Plain-text document sources
• • •

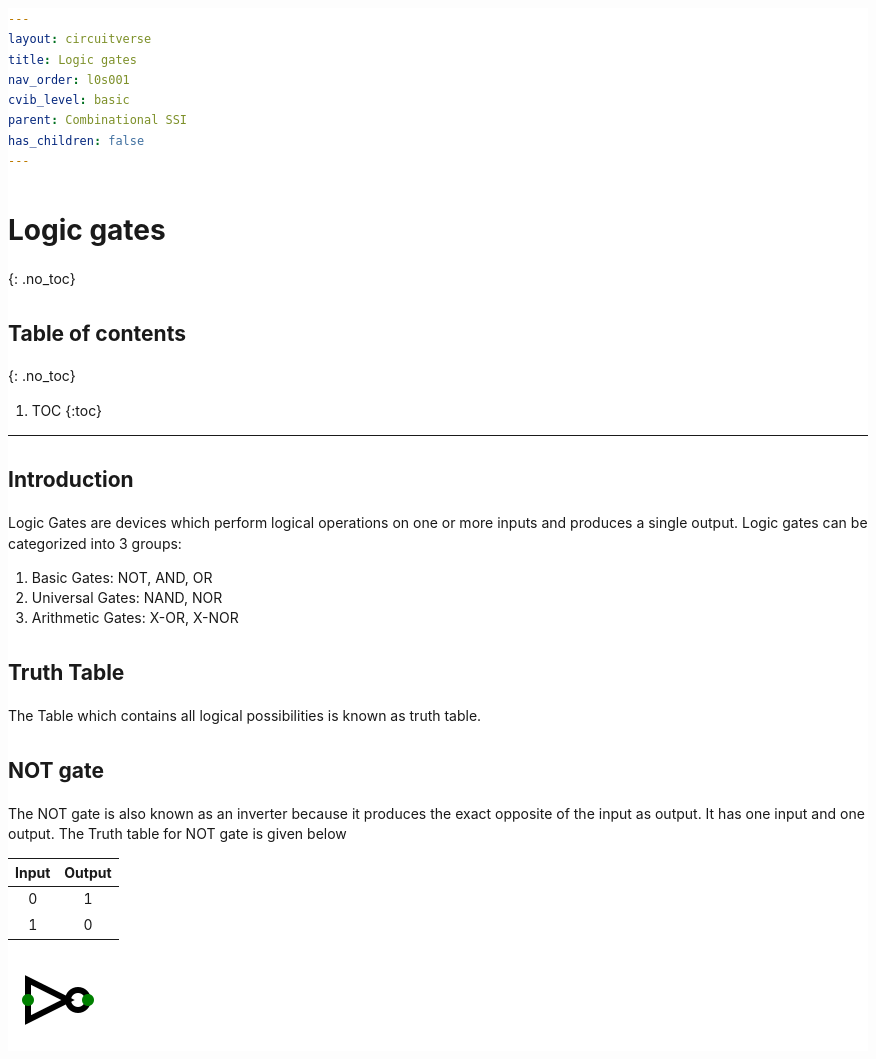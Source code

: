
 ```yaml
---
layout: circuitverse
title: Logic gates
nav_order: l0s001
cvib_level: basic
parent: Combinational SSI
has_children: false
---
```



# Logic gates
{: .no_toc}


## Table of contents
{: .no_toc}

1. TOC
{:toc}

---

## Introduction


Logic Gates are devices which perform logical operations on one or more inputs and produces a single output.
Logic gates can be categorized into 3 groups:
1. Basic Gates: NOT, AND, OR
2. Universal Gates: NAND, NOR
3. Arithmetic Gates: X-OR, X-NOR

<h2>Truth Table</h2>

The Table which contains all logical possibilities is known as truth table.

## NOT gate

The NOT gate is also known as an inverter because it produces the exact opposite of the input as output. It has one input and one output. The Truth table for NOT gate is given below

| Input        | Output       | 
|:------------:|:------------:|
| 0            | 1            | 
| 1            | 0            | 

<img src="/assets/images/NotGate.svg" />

• • •

#### INSTRUCTIONS TO FOLLOW:
What you give back must be exactly the lines from the opening line of the entries through the line holding "## Introduction", with no pictures.

#### ANSWER SECTION:
Source code

:
 ```yaml
---
layout: circuitverse
title: Logic gates
nav_order: l0s001
cvib_level: basic
parent: Combinational SSI
has_children: false
---
```



# Logic gates
{: .no_toc}


## Table of contents
{: .no_toc}

1. TOC
{:toc}

---

## Introduction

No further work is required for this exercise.